Prompt:
Copy every record verbatim. Leave the pictures out.

Available data:
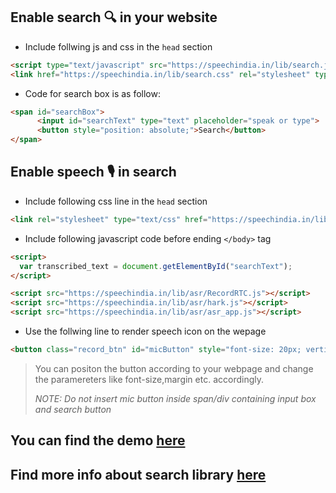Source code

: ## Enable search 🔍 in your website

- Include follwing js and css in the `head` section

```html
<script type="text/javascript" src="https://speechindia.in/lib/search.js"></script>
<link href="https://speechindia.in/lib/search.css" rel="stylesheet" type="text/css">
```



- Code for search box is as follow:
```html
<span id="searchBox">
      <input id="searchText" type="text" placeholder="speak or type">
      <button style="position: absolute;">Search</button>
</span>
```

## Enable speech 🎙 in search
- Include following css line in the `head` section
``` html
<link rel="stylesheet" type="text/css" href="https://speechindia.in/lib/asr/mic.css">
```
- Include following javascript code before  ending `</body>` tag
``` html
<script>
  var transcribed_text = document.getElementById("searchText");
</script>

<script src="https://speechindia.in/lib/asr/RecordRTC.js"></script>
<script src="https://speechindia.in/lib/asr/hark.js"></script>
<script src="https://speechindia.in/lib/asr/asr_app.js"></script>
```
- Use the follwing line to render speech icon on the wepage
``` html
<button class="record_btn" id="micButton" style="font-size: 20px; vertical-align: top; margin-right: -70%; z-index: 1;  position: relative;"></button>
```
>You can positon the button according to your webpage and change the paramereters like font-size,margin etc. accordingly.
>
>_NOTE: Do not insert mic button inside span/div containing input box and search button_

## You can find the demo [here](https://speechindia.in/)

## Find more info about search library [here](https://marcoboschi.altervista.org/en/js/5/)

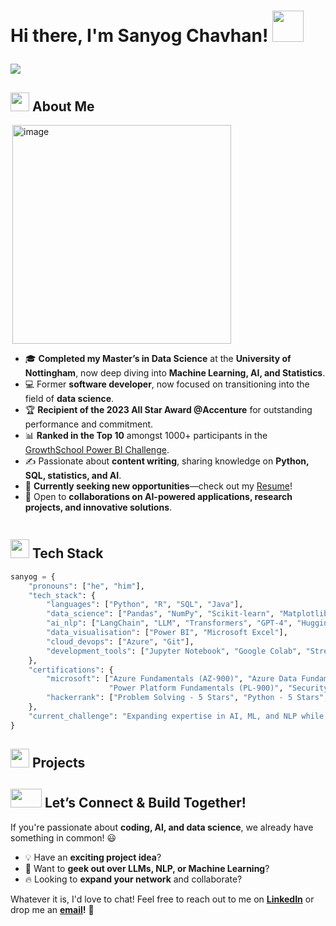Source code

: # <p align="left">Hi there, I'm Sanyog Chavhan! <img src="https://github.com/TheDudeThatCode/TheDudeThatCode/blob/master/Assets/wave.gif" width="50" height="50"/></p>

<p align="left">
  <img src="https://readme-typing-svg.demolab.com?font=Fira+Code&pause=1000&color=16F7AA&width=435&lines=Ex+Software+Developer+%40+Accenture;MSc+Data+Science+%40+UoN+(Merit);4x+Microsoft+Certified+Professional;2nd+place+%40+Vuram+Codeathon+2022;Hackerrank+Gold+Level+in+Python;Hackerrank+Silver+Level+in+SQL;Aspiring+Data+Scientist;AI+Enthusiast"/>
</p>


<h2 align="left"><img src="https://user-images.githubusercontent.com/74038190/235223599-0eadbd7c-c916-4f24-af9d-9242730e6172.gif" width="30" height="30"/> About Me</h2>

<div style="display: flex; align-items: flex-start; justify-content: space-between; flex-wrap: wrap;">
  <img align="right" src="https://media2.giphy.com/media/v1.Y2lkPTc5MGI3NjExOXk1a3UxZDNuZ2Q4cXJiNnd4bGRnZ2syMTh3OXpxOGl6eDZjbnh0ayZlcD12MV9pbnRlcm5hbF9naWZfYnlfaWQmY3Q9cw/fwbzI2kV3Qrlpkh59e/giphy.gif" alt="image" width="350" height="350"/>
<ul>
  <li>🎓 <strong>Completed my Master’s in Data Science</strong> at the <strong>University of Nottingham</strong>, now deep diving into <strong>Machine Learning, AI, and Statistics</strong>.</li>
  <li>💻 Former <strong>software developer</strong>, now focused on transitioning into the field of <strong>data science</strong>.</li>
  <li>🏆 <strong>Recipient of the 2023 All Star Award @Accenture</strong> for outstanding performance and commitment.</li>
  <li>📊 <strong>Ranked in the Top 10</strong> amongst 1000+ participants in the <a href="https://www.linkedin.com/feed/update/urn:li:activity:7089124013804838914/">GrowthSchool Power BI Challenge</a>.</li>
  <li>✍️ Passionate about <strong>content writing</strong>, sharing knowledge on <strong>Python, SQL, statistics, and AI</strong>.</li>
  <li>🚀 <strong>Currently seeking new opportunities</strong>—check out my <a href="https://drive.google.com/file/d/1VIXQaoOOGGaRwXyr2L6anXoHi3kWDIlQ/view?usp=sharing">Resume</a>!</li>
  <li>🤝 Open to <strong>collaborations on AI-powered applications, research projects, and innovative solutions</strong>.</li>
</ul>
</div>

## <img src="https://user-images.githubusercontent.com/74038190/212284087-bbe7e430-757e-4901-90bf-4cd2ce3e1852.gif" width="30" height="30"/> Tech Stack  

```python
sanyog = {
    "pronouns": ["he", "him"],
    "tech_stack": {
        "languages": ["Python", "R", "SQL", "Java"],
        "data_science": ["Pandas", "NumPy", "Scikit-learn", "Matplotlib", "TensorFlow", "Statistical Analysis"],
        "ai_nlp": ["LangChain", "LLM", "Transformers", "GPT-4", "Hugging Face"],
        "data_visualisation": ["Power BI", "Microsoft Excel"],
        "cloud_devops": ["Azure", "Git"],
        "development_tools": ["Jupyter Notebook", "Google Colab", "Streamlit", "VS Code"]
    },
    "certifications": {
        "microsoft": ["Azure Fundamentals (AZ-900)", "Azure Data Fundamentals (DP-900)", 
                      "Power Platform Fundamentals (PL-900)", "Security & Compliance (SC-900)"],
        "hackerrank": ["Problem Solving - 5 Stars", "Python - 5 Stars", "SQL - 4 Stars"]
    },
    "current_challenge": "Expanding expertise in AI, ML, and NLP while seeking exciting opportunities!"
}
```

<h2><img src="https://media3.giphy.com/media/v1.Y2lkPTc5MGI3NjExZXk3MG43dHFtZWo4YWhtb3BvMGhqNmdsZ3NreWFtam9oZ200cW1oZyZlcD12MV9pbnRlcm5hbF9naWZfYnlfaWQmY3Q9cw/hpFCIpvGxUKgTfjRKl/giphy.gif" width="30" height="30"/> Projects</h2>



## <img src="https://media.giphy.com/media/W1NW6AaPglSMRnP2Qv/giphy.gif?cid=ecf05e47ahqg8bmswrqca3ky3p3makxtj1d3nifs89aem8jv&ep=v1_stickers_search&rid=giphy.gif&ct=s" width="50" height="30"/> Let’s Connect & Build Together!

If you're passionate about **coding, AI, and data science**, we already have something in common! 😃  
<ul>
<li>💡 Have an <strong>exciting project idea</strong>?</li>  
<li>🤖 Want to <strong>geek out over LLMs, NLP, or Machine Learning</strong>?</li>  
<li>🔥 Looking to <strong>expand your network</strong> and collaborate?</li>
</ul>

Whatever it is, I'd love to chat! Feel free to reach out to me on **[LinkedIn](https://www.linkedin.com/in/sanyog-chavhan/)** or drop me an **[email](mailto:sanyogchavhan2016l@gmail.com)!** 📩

Expected output:
Source code

: ## Enable search 🔍 in your website

- Include follwing js and css in the `head` section

```html
<script type="text/javascript" src="https://speechindia.in/lib/search.js"></script>
<link href="https://speechindia.in/lib/search.css" rel="stylesheet" type="text/css">
```



- Code for search box is as follow:
```html
<span id="searchBox">
      <input id="searchText" type="text" placeholder="speak or type">
      <button style="position: absolute;">Search</button>
</span>
```

## Enable speech 🎙 in search
- Include following css line in the `head` section
``` html
<link rel="stylesheet" type="text/css" href="https://speechindia.in/lib/asr/mic.css">
```
- Include following javascript code before  ending `</body>` tag
``` html
<script>
  var transcribed_text = document.getElementById("searchText");
</script>

<script src="https://speechindia.in/lib/asr/RecordRTC.js"></script>
<script src="https://speechindia.in/lib/asr/hark.js"></script>
<script src="https://speechindia.in/lib/asr/asr_app.js"></script>
```
- Use the follwing line to render speech icon on the wepage
``` html
<button class="record_btn" id="micButton" style="font-size: 20px; vertical-align: top; margin-right: -70%; z-index: 1;  position: relative;"></button>
```
>You can positon the button according to your webpage and change the paramereters like font-size,margin etc. accordingly.
>
>_NOTE: Do not insert mic button inside span/div containing input box and search button_

## You can find the demo [here](https://speechindia.in/)

## Find more info about search library [here](https://marcoboschi.altervista.org/en/js/5/)

Source code

: # <p align="left">Hi there, I'm Sanyog Chavhan! <img src="https://github.com/TheDudeThatCode/TheDudeThatCode/blob/master/Assets/wave.gif" width="50" height="50"/></p>

<p align="left">
  <img src="https://readme-typing-svg.demolab.com?font=Fira+Code&pause=1000&color=16F7AA&width=435&lines=Ex+Software+Developer+%40+Accenture;MSc+Data+Science+%40+UoN+(Merit);4x+Microsoft+Certified+Professional;2nd+place+%40+Vuram+Codeathon+2022;Hackerrank+Gold+Level+in+Python;Hackerrank+Silver+Level+in+SQL;Aspiring+Data+Scientist;AI+Enthusiast"/>
</p>


<h2 align="left"><img src="https://user-images.githubusercontent.com/74038190/235223599-0eadbd7c-c916-4f24-af9d-9242730e6172.gif" width="30" height="30"/> About Me</h2>

<div style="display: flex; align-items: flex-start; justify-content: space-between; flex-wrap: wrap;">
  <img align="right" src="https://media2.giphy.com/media/v1.Y2lkPTc5MGI3NjExOXk1a3UxZDNuZ2Q4cXJiNnd4bGRnZ2syMTh3OXpxOGl6eDZjbnh0ayZlcD12MV9pbnRlcm5hbF9naWZfYnlfaWQmY3Q9cw/fwbzI2kV3Qrlpkh59e/giphy.gif" alt="image" width="350" height="350"/>
<ul>
  <li>🎓 <strong>Completed my Master’s in Data Science</strong> at the <strong>University of Nottingham</strong>, now deep diving into <strong>Machine Learning, AI, and Statistics</strong>.</li>
  <li>💻 Former <strong>software developer</strong>, now focused on transitioning into the field of <strong>data science</strong>.</li>
  <li>🏆 <strong>Recipient of the 2023 All Star Award @Accenture</strong> for outstanding performance and commitment.</li>
  <li>📊 <strong>Ranked in the Top 10</strong> amongst 1000+ participants in the <a href="https://www.linkedin.com/feed/update/urn:li:activity:7089124013804838914/">GrowthSchool Power BI Challenge</a>.</li>
  <li>✍️ Passionate about <strong>content writing</strong>, sharing knowledge on <strong>Python, SQL, statistics, and AI</strong>.</li>
  <li>🚀 <strong>Currently seeking new opportunities</strong>—check out my <a href="https://drive.google.com/file/d/1VIXQaoOOGGaRwXyr2L6anXoHi3kWDIlQ/view?usp=sharing">Resume</a>!</li>
  <li>🤝 Open to <strong>collaborations on AI-powered applications, research projects, and innovative solutions</strong>.</li>
</ul>
</div>

## <img src="https://user-images.githubusercontent.com/74038190/212284087-bbe7e430-757e-4901-90bf-4cd2ce3e1852.gif" width="30" height="30"/> Tech Stack  

```python
sanyog = {
    "pronouns": ["he", "him"],
    "tech_stack": {
        "languages": ["Python", "R", "SQL", "Java"],
        "data_science": ["Pandas", "NumPy", "Scikit-learn", "Matplotlib", "TensorFlow", "Statistical Analysis"],
        "ai_nlp": ["LangChain", "LLM", "Transformers", "GPT-4", "Hugging Face"],
        "data_visualisation": ["Power BI", "Microsoft Excel"],
        "cloud_devops": ["Azure", "Git"],
        "development_tools": ["Jupyter Notebook", "Google Colab", "Streamlit", "VS Code"]
    },
    "certifications": {
        "microsoft": ["Azure Fundamentals (AZ-900)", "Azure Data Fundamentals (DP-900)", 
                      "Power Platform Fundamentals (PL-900)", "Security & Compliance (SC-900)"],
        "hackerrank": ["Problem Solving - 5 Stars", "Python - 5 Stars", "SQL - 4 Stars"]
    },
    "current_challenge": "Expanding expertise in AI, ML, and NLP while seeking exciting opportunities!"
}
```

<h2><img src="https://media3.giphy.com/media/v1.Y2lkPTc5MGI3NjExZXk3MG43dHFtZWo4YWhtb3BvMGhqNmdsZ3NreWFtam9oZ200cW1oZyZlcD12MV9pbnRlcm5hbF9naWZfYnlfaWQmY3Q9cw/hpFCIpvGxUKgTfjRKl/giphy.gif" width="30" height="30"/> Projects</h2>



## <img src="https://media.giphy.com/media/W1NW6AaPglSMRnP2Qv/giphy.gif?cid=ecf05e47ahqg8bmswrqca3ky3p3makxtj1d3nifs89aem8jv&ep=v1_stickers_search&rid=giphy.gif&ct=s" width="50" height="30"/> Let’s Connect & Build Together!

If you're passionate about **coding, AI, and data science**, we already have something in common! 😃  
<ul>
<li>💡 Have an <strong>exciting project idea</strong>?</li>  
<li>🤖 Want to <strong>geek out over LLMs, NLP, or Machine Learning</strong>?</li>  
<li>🔥 Looking to <strong>expand your network</strong> and collaborate?</li>
</ul>

Whatever it is, I'd love to chat! Feel free to reach out to me on **[LinkedIn](https://www.linkedin.com/in/sanyog-chavhan/)** or drop me an **[email](mailto:sanyogchavhan2016l@gmail.com)!** 📩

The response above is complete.